Steve L is a key member of the No Mans Land team at Plugstreet. Steve is one of the core team excavating the mass grave at Fromelles. The grave was dug in July 1916 by the Germans to bury bodies of British and Australian troops killed in an attack on the Aubers Ridge. For 90 years the bodies have lain undisturbed as they seem to have been overlooked during clearance in the 1920s.

Excavations are now underway to confirm that there are bodies in the large holes identified from aerial photos and geophysical survey. News reports suggest that bodies have been found. However the project is heavily political, as its impetus comes from campaigners in Australia who wanted to find their fallen. This pressure means that the focus is biased one way! The connections felt by descendants in these situations is not like that with any other relative who died in 1916 and who may feek rather remote. Rather the war dead still hold a mysterious power and in connection with them individuals (and not only at this site) develop attitudes more akin to first nation groups than 21st century westerners. This is not to criticise anyone's opinion but is worh remarking upon. In a culture which does not deal well with death and in which the dead are usually not accorded stature the war dead are fetishized to an unusual extent. However, as I have written here before the emotional dynamics are complex and strange.

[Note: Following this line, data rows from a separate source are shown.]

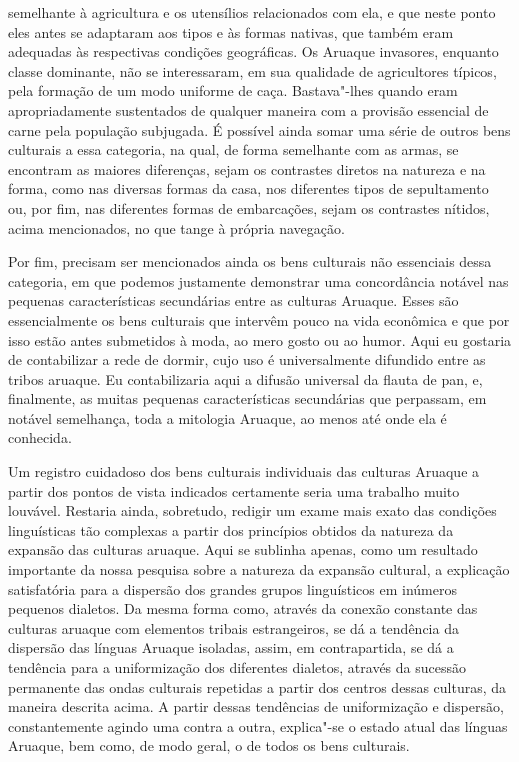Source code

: semelhante à agricultura e os utensílios relacionados com ela, e que
neste ponto eles antes se adaptaram aos tipos e às formas nativas, que
também eram adequadas às respectivas condições geográficas. Os Aruaque
invasores, enquanto classe dominante, não se interessaram, em sua
qualidade de agricultores típicos, pela formação de um modo uniforme de
caça. Bastava"-lhes quando eram apropriadamente sustentados de qualquer
maneira com a provisão essencial de carne pela população subjugada. É
possível ainda somar uma série de outros bens culturais a essa
categoria, na qual, de forma semelhante com as armas, se encontram as
maiores diferenças, sejam os contrastes diretos na natureza e na forma,
como nas diversas formas da casa, nos diferentes tipos de sepultamento
ou, por fim, nas diferentes formas de embarcações, sejam os contrastes
nítidos, acima mencionados, no que tange à própria navegação.

Por fim, precisam ser mencionados ainda os bens culturais não essenciais
dessa categoria, em que podemos justamente demonstrar uma concordância
notável nas pequenas características secundárias entre as culturas
Aruaque. Esses são essencialmente os bens culturais que intervêm pouco
na vida econômica e que por isso estão antes submetidos à moda, ao mero
gosto ou ao humor. Aqui eu gostaria de contabilizar a rede de dormir,
cujo uso é universalmente difundido entre as tribos aruaque. Eu
contabilizaria aqui a difusão universal da flauta de pan, e, finalmente,
as muitas pequenas características secundárias que perpassam, em notável
semelhança, toda a mitologia Aruaque, ao menos até onde ela é conhecida.

Um registro cuidadoso dos bens culturais individuais das culturas
Aruaque a partir dos pontos de vista indicados certamente seria uma
trabalho muito louvável. Restaria ainda, sobretudo, redigir um exame
mais exato das condições linguísticas tão complexas a partir dos
princípios obtidos da natureza da expansão das culturas aruaque. Aqui se
sublinha apenas, como um resultado importante da nossa pesquisa sobre a
natureza da expansão cultural, a explicação satisfatória para a
dispersão dos grandes grupos linguísticos em inúmeros pequenos dialetos.
Da mesma forma como, através da conexão constante das culturas aruaque
com elementos tribais estrangeiros, se dá a tendência da dispersão das
línguas Aruaque isoladas, assim, em contrapartida, se dá a tendência
para a uniformização dos diferentes dialetos, através da sucessão
permanente das ondas culturais repetidas a partir dos centros dessas
culturas, da maneira descrita acima. A partir dessas tendências de
uniformização e dispersão, constantemente agindo uma contra a outra,
explica"-se o estado atual das línguas Aruaque, bem como, de modo geral,
o de todos os bens culturais.

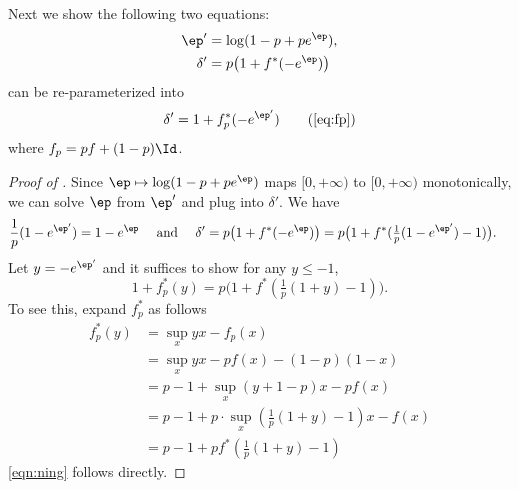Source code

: Next we show the following two equations:
	\begin{align*}
		\ep'&=\log(1-p + pe^\ep),\\
		\delta'&=p\big(1+f^*(-e^{\ep})\big)
	\end{align*}
	can be re-parameterized into 
	\begin{equation}
		\delta'=1+f_p^*(-e^{\ep'})\tag{\ref{eq:fp}}
	\end{equation}
	where $f_p = pf+(1-p)\Id$.
\begin{proof}[Proof of ]
	
	Since $\ep\mapsto\log(1-p + pe^\ep)$ maps $[0,+\infty)$ to $[0,+\infty)$ monotonically, we can solve $\ep$ from $\ep'$ and plug into $\delta'$. We have
	\begin{align*}
		\frac{1}{p}(1-e^{\ep'}) = 1-e^{\ep} \quad\text{ and }\quad
		\delta'=p\big(1+f^*(-e^{\ep})\big)
		&=p\big(1+f^*(\tfrac{1}{p}(1-e^{\ep'})-1)\big).
	\end{align*}
	Let $y = -e^{\ep'}$ and it suffices to show for any $y\leqslant-1$,
	\begin{equation}\label{eqn:ning}
		1+f_p^*(y) = p\big(1+f^*(\tfrac{1}{p}(1+y)-1)\big).
	\end{equation}
	To see this, expand $f_p^*$ as follows
	\begin{align*}
		f_p^*(y) &= \sup_{x} yx-f_p(x)\\
		&=\sup_{x} yx-pf(x)-(1-p)(1-x)\\
		&=p-1  + \sup_{x} (y+1-p)x -pf(x)\\
		&=p-1  + p\cdot\sup_{x} (\tfrac{1}{p}(1+y)-1)x -f(x)\\
		&=p-1 +pf^*(\tfrac{1}{p}(1+y)-1)
	\end{align*}
	\eqref{eqn:ning} follows directly.
\end{proof}


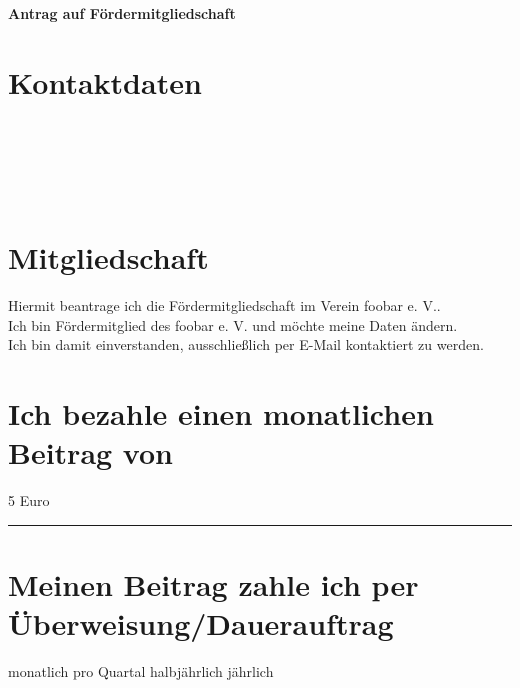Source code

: 

\pagestyle{empty}


\begin{Form}
\noindent\textbf{\Huge Antrag auf Fördermitgliedschaft}\\
\section*{Kontaktdaten}
\\[3mm]
\\[3mm]
\\[3mm]
\\[3mm]

\section*{Mitgliedschaft}
\CheckBox[name=1,bordercolor=black]{} Hiermit beantrage ich die Fördermitgliedschaft im Verein foobar e. V..\\[1mm]
\CheckBox[name=2,bordercolor=black]{} Ich bin Fördermitglied des foobar e. V. und möchte meine Daten ändern.\\[1mm]
\CheckBox[name=3,bordercolor=black]{} Ich bin damit einverstanden, ausschließlich per E-Mail kontaktiert zu werden.

\section*{Ich bezahle einen monatlichen Beitrag von}
\CheckBox[name=4,bordercolor=black]{} 5 Euro\qquad
\CheckBox[name=5,bordercolor=black]{} \noindent\rule{30mm}{0.4pt}

\section*{Meinen Beitrag zahle ich per Überweisung/Dauerauftrag}
\CheckBox[name=6,bordercolor=black]{} monatlich\qquad
\CheckBox[name=7,bordercolor=black]{} pro Quartal\qquad
\CheckBox[name=8,bordercolor=black]{} halbjährlich\qquad
\CheckBox[name=9,bordercolor=black]{} jährlich


\end{Form}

Two Pints of Leffe and a Packet of Frites...

Your intrepid correspondents were in Belgium at the weekend. The intention of our trip was to meet once more with M. Delrue, whose land we are investigating, Claude, chef-patron of the Auberge and all round good chap, and our friends from the Warneton Historical Society.

We are pleased to report that all the signatures are in place and that we have now formally applied for the permit to dig again. We hope the Wllon authorities will look kindly on us again!

While we were out there we stayed at the Messines Peace Village again and look set to use them as Dig HQ again this year. As ever we got a very warm welcome and we salute Louise, who is customer-service personified. Good luck with the pregnancy!

We are several steps closer to another season at Plugstreet.